In this case (topic under discussion in this thread), when we read the word "permitting" in regards to God we should only see in that word His justice and His mercy. Obviously His justice and His mercy are of His glory for He is truly a good God, and we may praise Him for revealing this, as to who He is, to us.


----------



## AnotherDaniel (Jun 30, 2015)

God is the first cause of everything but he is not the author of evil.


----------



## michaeloris (Jul 2, 2015)

How do I post something here?


Sent from my iPhone using Tapatalk


----------



## crixus (Jul 19, 2015)

God is not responsible for evil, but He let's it happen. And we all have to answer for our evil acts.


----------



## Jerusalem Blade (Jul 19, 2015)

We know of God He “worketh *all things* after the counsel of his own will” (Eph 1:11). We also know “the LORD is upright . . . and there is no unrighteousness in him” (Psalm 92:15), and that “The LORD is righteous in all his ways, and holy in all his works” (Psalm 145:17).

What is the most evil thing that ever happened upon the earth (or in the entire universe)? Was it not the murder of the Holy One, the Creator of heaven and earth, and all that therein are? And yet of this it is written, “Him, being delivered by the determinate counsel and foreknowledge of God, ye have taken, and by wicked hands have crucified and slain” (Acts 2:23).

God delivered and determined Christ to be slain. It will not do to say He but “allowed” it, for He *determined* it. Yet He is holy in all His works, and righteous in all His ways.

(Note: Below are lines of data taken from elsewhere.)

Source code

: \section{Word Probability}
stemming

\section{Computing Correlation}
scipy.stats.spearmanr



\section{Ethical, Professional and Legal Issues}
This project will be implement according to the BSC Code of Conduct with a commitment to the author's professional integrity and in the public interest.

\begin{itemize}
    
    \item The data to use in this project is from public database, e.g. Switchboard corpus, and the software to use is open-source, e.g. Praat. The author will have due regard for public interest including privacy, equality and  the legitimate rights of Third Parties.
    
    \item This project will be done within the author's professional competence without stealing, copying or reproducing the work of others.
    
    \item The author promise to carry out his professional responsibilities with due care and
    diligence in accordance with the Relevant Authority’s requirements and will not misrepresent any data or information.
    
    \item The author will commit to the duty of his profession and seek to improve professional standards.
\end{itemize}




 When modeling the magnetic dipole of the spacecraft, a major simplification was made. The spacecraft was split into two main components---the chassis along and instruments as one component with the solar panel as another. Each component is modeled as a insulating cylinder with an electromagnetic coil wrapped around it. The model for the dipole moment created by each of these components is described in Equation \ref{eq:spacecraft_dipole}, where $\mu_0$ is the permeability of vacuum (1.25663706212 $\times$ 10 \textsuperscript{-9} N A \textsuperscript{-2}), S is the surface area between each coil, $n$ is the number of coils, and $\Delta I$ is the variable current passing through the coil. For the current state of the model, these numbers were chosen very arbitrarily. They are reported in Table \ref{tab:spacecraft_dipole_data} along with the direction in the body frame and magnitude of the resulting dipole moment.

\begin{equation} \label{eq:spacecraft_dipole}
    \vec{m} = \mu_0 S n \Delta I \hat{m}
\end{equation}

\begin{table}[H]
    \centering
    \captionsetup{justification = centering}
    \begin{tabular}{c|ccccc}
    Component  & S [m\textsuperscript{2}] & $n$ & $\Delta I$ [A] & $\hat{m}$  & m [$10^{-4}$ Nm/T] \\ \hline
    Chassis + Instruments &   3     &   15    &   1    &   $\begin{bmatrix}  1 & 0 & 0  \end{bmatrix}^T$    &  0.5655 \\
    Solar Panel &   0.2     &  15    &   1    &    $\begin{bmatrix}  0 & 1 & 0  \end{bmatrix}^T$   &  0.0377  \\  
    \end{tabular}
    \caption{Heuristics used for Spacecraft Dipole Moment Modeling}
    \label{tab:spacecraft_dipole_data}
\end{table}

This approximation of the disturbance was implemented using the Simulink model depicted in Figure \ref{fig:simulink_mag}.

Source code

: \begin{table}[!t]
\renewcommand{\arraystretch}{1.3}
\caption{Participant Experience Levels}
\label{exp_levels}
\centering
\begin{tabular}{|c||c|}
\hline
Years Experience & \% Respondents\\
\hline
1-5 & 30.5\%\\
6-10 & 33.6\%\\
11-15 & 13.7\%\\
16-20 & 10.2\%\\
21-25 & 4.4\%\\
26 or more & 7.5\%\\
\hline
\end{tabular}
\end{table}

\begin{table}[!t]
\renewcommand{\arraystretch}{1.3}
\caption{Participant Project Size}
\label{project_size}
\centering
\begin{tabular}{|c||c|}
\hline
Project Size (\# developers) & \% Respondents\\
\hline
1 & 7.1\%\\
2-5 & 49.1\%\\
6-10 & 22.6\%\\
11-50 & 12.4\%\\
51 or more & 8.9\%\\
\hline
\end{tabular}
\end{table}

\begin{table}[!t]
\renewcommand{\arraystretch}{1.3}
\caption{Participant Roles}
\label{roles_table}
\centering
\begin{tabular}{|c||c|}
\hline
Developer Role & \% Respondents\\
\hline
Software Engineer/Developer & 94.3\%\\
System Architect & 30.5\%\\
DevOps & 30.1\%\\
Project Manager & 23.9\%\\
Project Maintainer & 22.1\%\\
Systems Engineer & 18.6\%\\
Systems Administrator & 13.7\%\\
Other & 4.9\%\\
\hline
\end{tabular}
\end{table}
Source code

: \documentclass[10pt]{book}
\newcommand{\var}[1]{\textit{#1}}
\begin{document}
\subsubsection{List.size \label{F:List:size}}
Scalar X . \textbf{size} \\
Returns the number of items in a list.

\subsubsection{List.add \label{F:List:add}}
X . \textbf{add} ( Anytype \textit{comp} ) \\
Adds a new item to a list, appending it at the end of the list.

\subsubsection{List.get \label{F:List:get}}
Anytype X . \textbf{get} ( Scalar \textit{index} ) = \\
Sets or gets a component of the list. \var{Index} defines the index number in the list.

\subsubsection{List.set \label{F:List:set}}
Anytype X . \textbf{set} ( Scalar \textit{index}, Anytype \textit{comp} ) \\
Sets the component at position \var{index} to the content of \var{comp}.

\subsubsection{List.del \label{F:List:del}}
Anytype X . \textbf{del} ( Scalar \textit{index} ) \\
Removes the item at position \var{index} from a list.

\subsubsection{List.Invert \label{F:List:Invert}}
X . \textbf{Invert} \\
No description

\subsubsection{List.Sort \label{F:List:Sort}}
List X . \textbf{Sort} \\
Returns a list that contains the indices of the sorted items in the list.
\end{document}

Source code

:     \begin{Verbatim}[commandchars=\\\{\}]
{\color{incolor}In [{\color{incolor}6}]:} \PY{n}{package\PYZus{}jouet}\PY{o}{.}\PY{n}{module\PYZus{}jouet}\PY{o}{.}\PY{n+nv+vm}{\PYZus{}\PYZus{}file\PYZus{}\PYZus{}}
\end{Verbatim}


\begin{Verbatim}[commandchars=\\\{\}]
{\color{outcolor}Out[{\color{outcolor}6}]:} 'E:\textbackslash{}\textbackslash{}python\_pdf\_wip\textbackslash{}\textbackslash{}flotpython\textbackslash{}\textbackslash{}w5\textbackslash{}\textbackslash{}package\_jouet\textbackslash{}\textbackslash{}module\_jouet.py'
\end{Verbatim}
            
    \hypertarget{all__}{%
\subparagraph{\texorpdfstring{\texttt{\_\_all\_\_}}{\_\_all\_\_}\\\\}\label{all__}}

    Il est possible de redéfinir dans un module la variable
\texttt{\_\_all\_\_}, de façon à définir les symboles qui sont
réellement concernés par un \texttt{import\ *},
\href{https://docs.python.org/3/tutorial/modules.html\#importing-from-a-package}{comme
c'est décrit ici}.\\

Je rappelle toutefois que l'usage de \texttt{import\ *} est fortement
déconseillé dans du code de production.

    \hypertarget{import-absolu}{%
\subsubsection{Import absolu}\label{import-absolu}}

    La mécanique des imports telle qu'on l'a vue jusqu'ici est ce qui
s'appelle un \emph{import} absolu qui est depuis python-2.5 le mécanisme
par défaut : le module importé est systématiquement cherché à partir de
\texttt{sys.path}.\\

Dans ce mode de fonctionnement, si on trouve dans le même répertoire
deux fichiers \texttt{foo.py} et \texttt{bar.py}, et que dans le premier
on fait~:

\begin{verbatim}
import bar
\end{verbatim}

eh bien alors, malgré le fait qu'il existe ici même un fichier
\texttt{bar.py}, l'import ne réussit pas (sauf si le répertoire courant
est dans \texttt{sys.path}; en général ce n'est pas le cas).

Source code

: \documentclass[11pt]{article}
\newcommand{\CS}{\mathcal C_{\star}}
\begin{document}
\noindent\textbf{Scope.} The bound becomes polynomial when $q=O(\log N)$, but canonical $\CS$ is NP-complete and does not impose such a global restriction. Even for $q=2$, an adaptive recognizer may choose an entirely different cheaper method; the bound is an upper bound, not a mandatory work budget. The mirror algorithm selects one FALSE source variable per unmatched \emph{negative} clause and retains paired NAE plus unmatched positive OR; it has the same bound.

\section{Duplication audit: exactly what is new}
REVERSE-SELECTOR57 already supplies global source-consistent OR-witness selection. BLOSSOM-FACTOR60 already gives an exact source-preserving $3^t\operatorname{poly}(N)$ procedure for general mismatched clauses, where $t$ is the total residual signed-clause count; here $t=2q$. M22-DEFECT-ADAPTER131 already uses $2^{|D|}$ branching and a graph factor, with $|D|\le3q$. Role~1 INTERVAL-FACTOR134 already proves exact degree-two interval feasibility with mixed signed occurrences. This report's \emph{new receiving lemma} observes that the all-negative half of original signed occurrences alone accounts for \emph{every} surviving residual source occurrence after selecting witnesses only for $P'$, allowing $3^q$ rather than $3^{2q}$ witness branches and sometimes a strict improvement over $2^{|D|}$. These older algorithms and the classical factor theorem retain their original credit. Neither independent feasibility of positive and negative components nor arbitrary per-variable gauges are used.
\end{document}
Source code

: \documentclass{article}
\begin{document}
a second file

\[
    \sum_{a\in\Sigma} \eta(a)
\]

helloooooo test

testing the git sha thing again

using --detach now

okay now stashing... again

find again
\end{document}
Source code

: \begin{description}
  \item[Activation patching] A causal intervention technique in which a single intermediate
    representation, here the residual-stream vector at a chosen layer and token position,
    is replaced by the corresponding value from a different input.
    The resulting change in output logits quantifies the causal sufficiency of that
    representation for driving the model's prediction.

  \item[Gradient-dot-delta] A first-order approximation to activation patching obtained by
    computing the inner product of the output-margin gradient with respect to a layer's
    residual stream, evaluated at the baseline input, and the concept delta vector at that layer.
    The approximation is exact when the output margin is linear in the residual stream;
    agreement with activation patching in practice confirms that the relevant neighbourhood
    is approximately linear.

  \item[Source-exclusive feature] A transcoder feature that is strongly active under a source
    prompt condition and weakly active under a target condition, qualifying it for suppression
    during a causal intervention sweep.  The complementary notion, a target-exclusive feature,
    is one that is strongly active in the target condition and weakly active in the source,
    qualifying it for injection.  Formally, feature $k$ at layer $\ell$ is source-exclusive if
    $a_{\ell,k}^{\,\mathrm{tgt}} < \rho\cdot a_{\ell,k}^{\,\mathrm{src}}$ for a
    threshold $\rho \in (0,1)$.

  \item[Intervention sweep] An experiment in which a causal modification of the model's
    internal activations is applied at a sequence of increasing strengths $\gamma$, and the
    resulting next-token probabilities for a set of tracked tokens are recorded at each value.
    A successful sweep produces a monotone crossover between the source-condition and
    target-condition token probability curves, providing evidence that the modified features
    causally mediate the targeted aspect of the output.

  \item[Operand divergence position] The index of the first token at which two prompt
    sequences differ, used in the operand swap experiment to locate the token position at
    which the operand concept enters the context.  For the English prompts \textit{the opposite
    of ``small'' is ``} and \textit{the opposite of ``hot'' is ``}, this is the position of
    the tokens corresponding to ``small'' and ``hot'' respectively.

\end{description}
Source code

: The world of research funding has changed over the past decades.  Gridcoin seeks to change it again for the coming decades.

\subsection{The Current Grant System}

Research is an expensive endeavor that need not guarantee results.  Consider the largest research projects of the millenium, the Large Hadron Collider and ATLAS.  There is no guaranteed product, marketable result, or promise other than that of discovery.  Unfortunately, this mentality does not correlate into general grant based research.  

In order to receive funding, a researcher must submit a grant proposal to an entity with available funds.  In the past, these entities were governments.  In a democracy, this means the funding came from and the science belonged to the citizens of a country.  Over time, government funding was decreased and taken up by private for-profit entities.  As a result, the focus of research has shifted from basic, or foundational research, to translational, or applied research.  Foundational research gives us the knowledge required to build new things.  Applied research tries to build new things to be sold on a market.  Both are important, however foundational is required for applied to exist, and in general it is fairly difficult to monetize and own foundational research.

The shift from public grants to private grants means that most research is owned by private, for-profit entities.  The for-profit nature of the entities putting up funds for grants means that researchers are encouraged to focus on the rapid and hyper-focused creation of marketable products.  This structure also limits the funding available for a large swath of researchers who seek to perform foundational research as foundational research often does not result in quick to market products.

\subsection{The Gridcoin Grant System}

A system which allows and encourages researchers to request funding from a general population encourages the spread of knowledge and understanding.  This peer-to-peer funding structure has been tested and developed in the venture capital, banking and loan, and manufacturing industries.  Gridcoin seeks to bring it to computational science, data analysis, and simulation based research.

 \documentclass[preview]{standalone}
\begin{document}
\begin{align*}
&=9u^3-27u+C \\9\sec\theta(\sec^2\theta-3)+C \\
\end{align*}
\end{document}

When what we call evil God means for good, His purpose overrules our categories and value judgments. In the eschaton, when all is said and done in this age, and we are on New Earth with Him, we shall see that all that happened we thought evil—*experienced* as evil—was not evil to Him as He worked out our glory and everlasting joy by it.

Note that this does not exculpate men who do evil, nor absolve them of responsibility for what they have done. But whatever *God* does truly is holy, just, and righteous. It is that His ways are not our ways, and they are too high above us to comprehend. So we trust Him. When we suffer, we trust Him. We may hold men accountable, and see them punished. But God we trust, for we know He loves us with an everlasting love (Jer 31:3). This is what godly men and women have helped me to understand. I think this is right.

Reactions: Like 1


----------



## timfost (Jul 19, 2015)

Amen!

Gen. 50:19-20:



> Joseph said to them, “Do not be afraid, for am I in the place of God? But as for you, you *meant evil* against me; but God *meant it for good*, in order to bring it about as it is this day, to save many people alive."



Belgic, article 13:



> THE PROVIDENCE OF GOD AND HIS GOVERNMENT OF ALL THINGS
> 
> We believe that the same good God, after He had created all things, did not forsake them or give them up to fortune or chance, but that He rules and governs them according to His holy will, so that nothing happens in this world without His appointment; nevertheless, God neither is the Author of nor can be charged with the sins which are committed. For His power and goodness are so great and incomprehensible that He orders and executes His work in the most excellent and just manner, even then when devils and wicked men act unjustly. And as to what He does surpassing human understanding, * we will not curiously inquire into farther than our capacity will admit of; but with the greatest humility and reverence adore the righteous judgments of God, which are hid from us, contenting ourselves that we are pupils of Christ, to learn only those things which He has revealed to us in His Word, without transgressing these limits. This doctrine affords us unspeakable consolation, since we are taught thereby that nothing can befall us by chance, but by the direction of our most gracious and heavenly Father; who watches over us with a paternal care, keeping all creatures so under His power that not a hair of our head (for they are all numbered), nor a sparrow can fall to the ground without the will of our Father (Matt. 10: 29–30), in whom we do entirely trust; being persuaded that He so restrains the devil and all our enemies that without His will and permission they cannot hurt us. And therefore we reject that damnable error of the Epicureans, who say that God regards nothing but leaves all things to chance.


----------